START Data listing

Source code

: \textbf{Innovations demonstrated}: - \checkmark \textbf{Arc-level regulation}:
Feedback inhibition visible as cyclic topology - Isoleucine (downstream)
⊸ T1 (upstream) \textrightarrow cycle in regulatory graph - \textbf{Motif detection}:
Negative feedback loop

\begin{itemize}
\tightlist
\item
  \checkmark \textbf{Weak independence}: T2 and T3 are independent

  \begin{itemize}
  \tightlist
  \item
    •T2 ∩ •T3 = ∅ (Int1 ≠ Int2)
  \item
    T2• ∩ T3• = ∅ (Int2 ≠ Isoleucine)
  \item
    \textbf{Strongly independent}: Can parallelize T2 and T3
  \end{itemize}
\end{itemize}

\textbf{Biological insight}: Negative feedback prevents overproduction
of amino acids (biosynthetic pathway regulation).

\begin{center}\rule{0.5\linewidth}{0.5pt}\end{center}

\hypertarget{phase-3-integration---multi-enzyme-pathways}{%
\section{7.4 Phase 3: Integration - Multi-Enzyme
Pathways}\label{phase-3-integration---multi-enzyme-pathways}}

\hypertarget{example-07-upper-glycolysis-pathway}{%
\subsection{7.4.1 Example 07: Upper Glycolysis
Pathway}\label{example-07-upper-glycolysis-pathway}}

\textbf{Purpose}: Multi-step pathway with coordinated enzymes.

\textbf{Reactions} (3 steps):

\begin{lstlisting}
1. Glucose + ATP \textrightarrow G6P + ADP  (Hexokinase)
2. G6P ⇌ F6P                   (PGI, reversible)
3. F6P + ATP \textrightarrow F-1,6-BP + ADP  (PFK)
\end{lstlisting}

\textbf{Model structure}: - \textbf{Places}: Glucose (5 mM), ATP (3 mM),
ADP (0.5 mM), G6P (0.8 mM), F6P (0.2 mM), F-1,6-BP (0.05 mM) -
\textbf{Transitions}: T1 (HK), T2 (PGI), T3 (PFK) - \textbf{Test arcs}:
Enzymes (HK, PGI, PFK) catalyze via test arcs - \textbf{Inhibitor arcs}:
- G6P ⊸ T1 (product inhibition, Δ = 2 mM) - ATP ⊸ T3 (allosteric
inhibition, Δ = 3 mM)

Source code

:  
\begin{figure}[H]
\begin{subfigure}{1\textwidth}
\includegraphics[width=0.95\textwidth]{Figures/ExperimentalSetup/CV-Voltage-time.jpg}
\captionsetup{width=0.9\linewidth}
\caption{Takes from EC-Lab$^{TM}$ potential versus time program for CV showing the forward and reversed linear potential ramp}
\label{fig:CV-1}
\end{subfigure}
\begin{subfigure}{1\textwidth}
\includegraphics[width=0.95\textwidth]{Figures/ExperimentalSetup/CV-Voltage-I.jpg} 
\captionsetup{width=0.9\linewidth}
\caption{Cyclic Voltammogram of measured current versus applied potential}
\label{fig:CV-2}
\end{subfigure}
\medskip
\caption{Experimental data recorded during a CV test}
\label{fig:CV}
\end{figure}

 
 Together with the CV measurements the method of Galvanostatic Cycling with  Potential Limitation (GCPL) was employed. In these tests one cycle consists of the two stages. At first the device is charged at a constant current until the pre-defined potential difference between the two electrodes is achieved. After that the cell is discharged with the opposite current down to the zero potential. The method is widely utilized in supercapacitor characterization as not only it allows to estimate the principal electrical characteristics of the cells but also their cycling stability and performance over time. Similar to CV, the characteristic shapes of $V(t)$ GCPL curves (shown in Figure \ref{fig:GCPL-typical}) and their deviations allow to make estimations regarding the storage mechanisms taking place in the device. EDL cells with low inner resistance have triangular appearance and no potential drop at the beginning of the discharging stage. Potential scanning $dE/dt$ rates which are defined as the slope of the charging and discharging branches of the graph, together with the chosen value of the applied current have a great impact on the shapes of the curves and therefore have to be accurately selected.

END Data listing

Problem requirements
Every line above should be output exactly as it stands.

Answer
Source code

: \textbf{Innovations demonstrated}: - \checkmark \textbf{Arc-level regulation}:
Feedback inhibition visible as cyclic topology - Isoleucine (downstream)
⊸ T1 (upstream) \textrightarrow cycle in regulatory graph - \textbf{Motif detection}:
Negative feedback loop

\begin{itemize}
\tightlist
\item
  \checkmark \textbf{Weak independence}: T2 and T3 are independent

  \begin{itemize}
  \tightlist
  \item
    •T2 ∩ •T3 = ∅ (Int1 ≠ Int2)
  \item
    T2• ∩ T3• = ∅ (Int2 ≠ Isoleucine)
  \item
    \textbf{Strongly independent}: Can parallelize T2 and T3
  \end{itemize}
\end{itemize}

\textbf{Biological insight}: Negative feedback prevents overproduction
of amino acids (biosynthetic pathway regulation).

\begin{center}\rule{0.5\linewidth}{0.5pt}\end{center}

\hypertarget{phase-3-integration---multi-enzyme-pathways}{%
\section{7.4 Phase 3: Integration - Multi-Enzyme
Pathways}\label{phase-3-integration---multi-enzyme-pathways}}

\hypertarget{example-07-upper-glycolysis-pathway}{%
\subsection{7.4.1 Example 07: Upper Glycolysis
Pathway}\label{example-07-upper-glycolysis-pathway}}

\textbf{Purpose}: Multi-step pathway with coordinated enzymes.

\textbf{Reactions} (3 steps):

\begin{lstlisting}
1. Glucose + ATP \textrightarrow G6P + ADP  (Hexokinase)
2. G6P ⇌ F6P                   (PGI, reversible)
3. F6P + ATP \textrightarrow F-1,6-BP + ADP  (PFK)
\end{lstlisting}

\textbf{Model structure}: - \textbf{Places}: Glucose (5 mM), ATP (3 mM),
ADP (0.5 mM), G6P (0.8 mM), F6P (0.2 mM), F-1,6-BP (0.05 mM) -
\textbf{Transitions}: T1 (HK), T2 (PGI), T3 (PFK) - \textbf{Test arcs}:
Enzymes (HK, PGI, PFK) catalyze via test arcs - \textbf{Inhibitor arcs}:
- G6P ⊸ T1 (product inhibition, Δ = 2 mM) - ATP ⊸ T3 (allosteric
inhibition, Δ = 3 mM)

Source code

:  
\begin{figure}[H]
\begin{subfigure}{1\textwidth}
\includegraphics[width=0.95\textwidth]{Figures/ExperimentalSetup/CV-Voltage-time.jpg}
\captionsetup{width=0.9\linewidth}
\caption{Takes from EC-Lab$^{TM}$ potential versus time program for CV showing the forward and reversed linear potential ramp}
\label{fig:CV-1}
\end{subfigure}
\begin{subfigure}{1\textwidth}
\includegraphics[width=0.95\textwidth]{Figures/ExperimentalSetup/CV-Voltage-I.jpg} 
\captionsetup{width=0.9\linewidth}
\caption{Cyclic Voltammogram of measured current versus applied potential}
\label{fig:CV-2}
\end{subfigure}
\medskip
\caption{Experimental data recorded during a CV test}
\label{fig:CV}
\end{figure}

 
 Together with the CV measurements the method of Galvanostatic Cycling with  Potential Limitation (GCPL) was employed. In these tests one cycle consists of the two stages. At first the device is charged at a constant current until the pre-defined potential difference between the two electrodes is achieved. After that the cell is discharged with the opposite current down to the zero potential. The method is widely utilized in supercapacitor characterization as not only it allows to estimate the principal electrical characteristics of the cells but also their cycling stability and performance over time. Similar to CV, the characteristic shapes of $V(t)$ GCPL curves (shown in Figure \ref{fig:GCPL-typical}) and their deviations allow to make estimations regarding the storage mechanisms taking place in the device. EDL cells with low inner resistance have triangular appearance and no potential drop at the beginning of the discharging stage. Potential scanning $dE/dt$ rates which are defined as the slope of the charging and discharging branches of the graph, together with the chosen value of the applied current have a great impact on the shapes of the curves and therefore have to be accurately selected.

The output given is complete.